ついつい引き込まれて読み進んでみると、この作者は執筆以前に筋立てをしっかり作っていて、場当たり的な筋書きがない。松本清張の推理小説を読んでいるような気楽さがある。このイージーさを好む人もおれば、嫌いな人もいるだろう。
Deckerという名前の主人公が、「あなたはどこに勤めているの?」と聞くと、彼女は「DIA」と答える。Defense Intelligence Agency(アメリカ国防情報局)という諜報機関だ。聞きなれない機関だが、Deckerの説明によれば、military’s CIAだという。つまり、アメリカには諜報機関はCIA、FBIとならんでもう一つ諜報機関があり、DIAがその三つ目の機関だという。
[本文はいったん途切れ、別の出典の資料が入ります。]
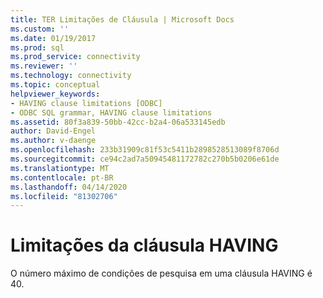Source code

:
 ```yaml
---
title: TER Limitações de Cláusula | Microsoft Docs
ms.custom: ''
ms.date: 01/19/2017
ms.prod: sql
ms.prod_service: connectivity
ms.reviewer: ''
ms.technology: connectivity
ms.topic: conceptual
helpviewer_keywords:
- HAVING clause limitations [ODBC]
- ODBC SQL grammar, HAVING clause limitations
ms.assetid: 80f3a839-50bb-42cc-b2a4-06a533145edb
author: David-Engel
ms.author: v-daenge
ms.openlocfilehash: 233b31909c81f53c5411b2898528513089f8706d
ms.sourcegitcommit: ce94c2ad7a50945481172782c270b5b0206e61de
ms.translationtype: MT
ms.contentlocale: pt-BR
ms.lasthandoff: 04/14/2020
ms.locfileid: "81302706"
---
```

# <a name="having-clause-limitations"></a>Limitações da cláusula HAVING
O número máximo de condições de pesquisa em uma cláusula HAVING é 40.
我々にとっては聞きなれない名称だ。、滅多に小説の類には出てこない。
画像:アメリカ国防情報局
どこにあるかというと、
画像:GoogleMap, 2018。
ワシントンDCの南側、ポトマック川に沿って紫色で塗られている地域には、北から順番に
Joint Base Anacostia-Bolling (共同基地 アナコスティア-ボリング)
Bolling Air Force Base (ボリング空軍基地)
Anacostia Naval Annex Bellevue (アナコスティア海軍基地-付属基地ベルビュー)
が並んでいて、アメリカ国防情報局は上の地図の赤丸地点にある。
画像:GoogleMap, 2018
小説”The Fix”に出てくるHarper Brownに関する記述を詳しく読んでみても、DIAの具体的な活動内容は出てこない。軍隊内の諜報活動であるから、見方によってはCIAよりも活動範囲は広いのかもしれない。また、軍事機密を扱う場所であるから、機密度はFBI、CIAよりもきついかもしれない。
DIAのなかにDefence Clandestine Serviceというのがあって、軍人でなくても応募できるから、アメリカ人ならば一度応募して、諜報活動なるものを経験するのがよいかもしれない。